TASK TO CARRY OUT >> Set down each record that follows exactly. Drop the images.

*** AVAILABLE DATA ***

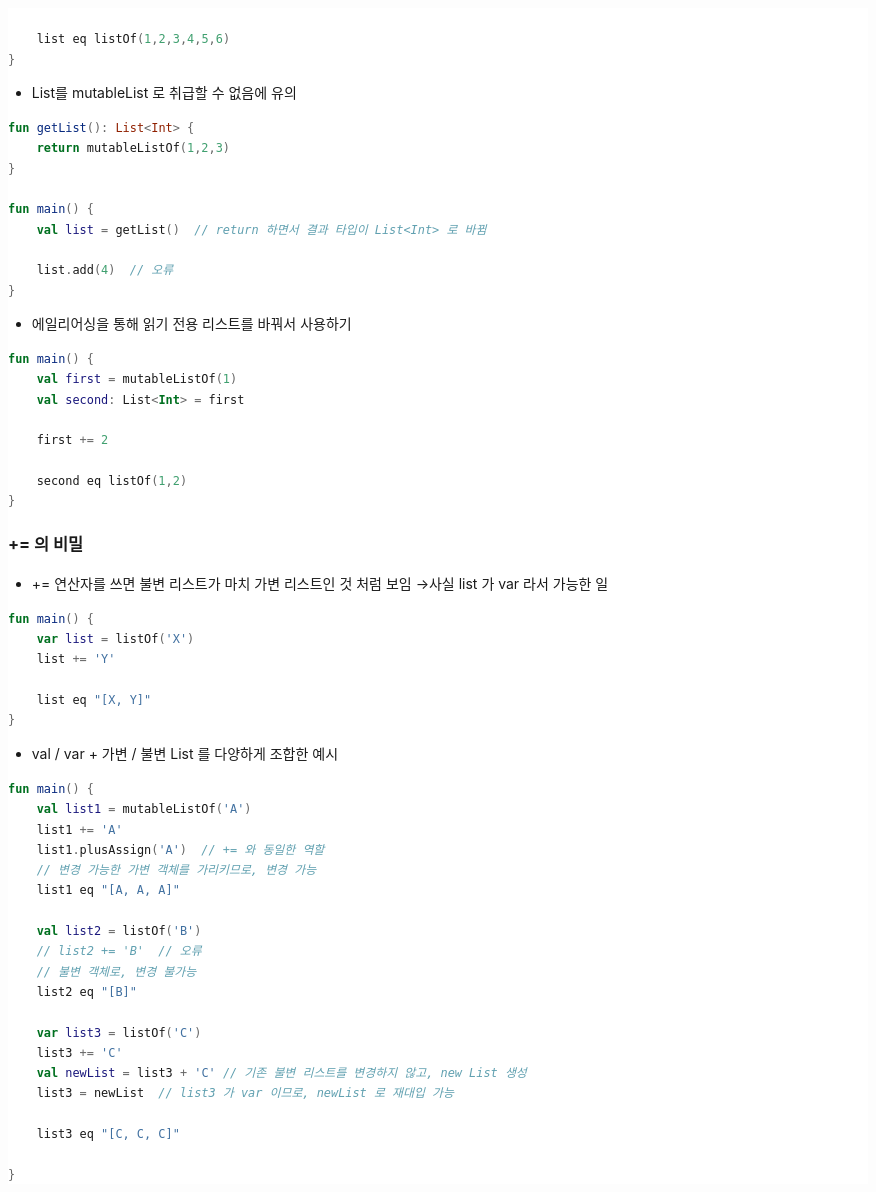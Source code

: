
 ```kotlin

	list eq listOf(1,2,3,4,5,6)
}
```

- List를 mutableList 로 취급할 수 없음에 유의
```kotlin
fun getList(): List<Int> {
	return mutableListOf(1,2,3)
}

fun main() {
	val list = getList()  // return 하면서 결과 타입이 List<Int> 로 바뀜

	list.add(4)  // 오류
}
```

- 에일리어싱을 통해 읽기 전용 리스트를 바꿔서 사용하기
```kotlin
fun main() {
	val first = mutableListOf(1)
	val second: List<Int> = first

	first += 2
	
	second eq listOf(1,2)
}
```


### += 의 비밀
- += 연산자를 쓰면 불변 리스트가 마치 가변 리스트인 것 처럼 보임
  →사실 list 가 var 라서 가능한 일
```kotlin
fun main() {
	var list = listOf('X')
	list += 'Y'

	list eq "[X, Y]"
}
```

- val / var + 가변 / 불변 List 를 다양하게 조합한 예시
```kotlin
fun main() {
	val list1 = mutableListOf('A')
	list1 += 'A'
	list1.plusAssign('A')  // += 와 동일한 역할
	// 변경 가능한 가변 객체를 가리키므로, 변경 가능
	list1 eq "[A, A, A]"

	val list2 = listOf('B')
	// list2 += 'B'  // 오류
	// 불변 객체로, 변경 불가능
	list2 eq "[B]"

	var list3 = listOf('C')
	list3 += 'C'
	val newList = list3 + 'C' // 기존 불변 리스트를 변경하지 않고, new List 생성
	list3 = newList  // list3 가 var 이므로, newList 로 재대입 가능
	
	list3 eq "[C, C, C]"

}
```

***

ANSWER BOX >>
Source code

:
 ```kotlin

	list eq listOf(1,2,3,4,5,6)
}
```

- List를 mutableList 로 취급할 수 없음에 유의
```kotlin
fun getList(): List<Int> {
	return mutableListOf(1,2,3)
}

fun main() {
	val list = getList()  // return 하면서 결과 타입이 List<Int> 로 바뀜

	list.add(4)  // 오류
}
```

- 에일리어싱을 통해 읽기 전용 리스트를 바꿔서 사용하기
```kotlin
fun main() {
	val first = mutableListOf(1)
	val second: List<Int> = first

	first += 2
	
	second eq listOf(1,2)
}
```


### += 의 비밀
- += 연산자를 쓰면 불변 리스트가 마치 가변 리스트인 것 처럼 보임
  →사실 list 가 var 라서 가능한 일
```kotlin
fun main() {
	var list = listOf('X')
	list += 'Y'

	list eq "[X, Y]"
}
```

- val / var + 가변 / 불변 List 를 다양하게 조합한 예시
```kotlin
fun main() {
	val list1 = mutableListOf('A')
	list1 += 'A'
	list1.plusAssign('A')  // += 와 동일한 역할
	// 변경 가능한 가변 객체를 가리키므로, 변경 가능
	list1 eq "[A, A, A]"

	val list2 = listOf('B')
	// list2 += 'B'  // 오류
	// 불변 객체로, 변경 불가능
	list2 eq "[B]"

	var list3 = listOf('C')
	list3 += 'C'
	val newList = list3 + 'C' // 기존 불변 리스트를 변경하지 않고, new List 생성
	list3 = newList  // list3 가 var 이므로, newList 로 재대입 가능
	
	list3 eq "[C, C, C]"

}
```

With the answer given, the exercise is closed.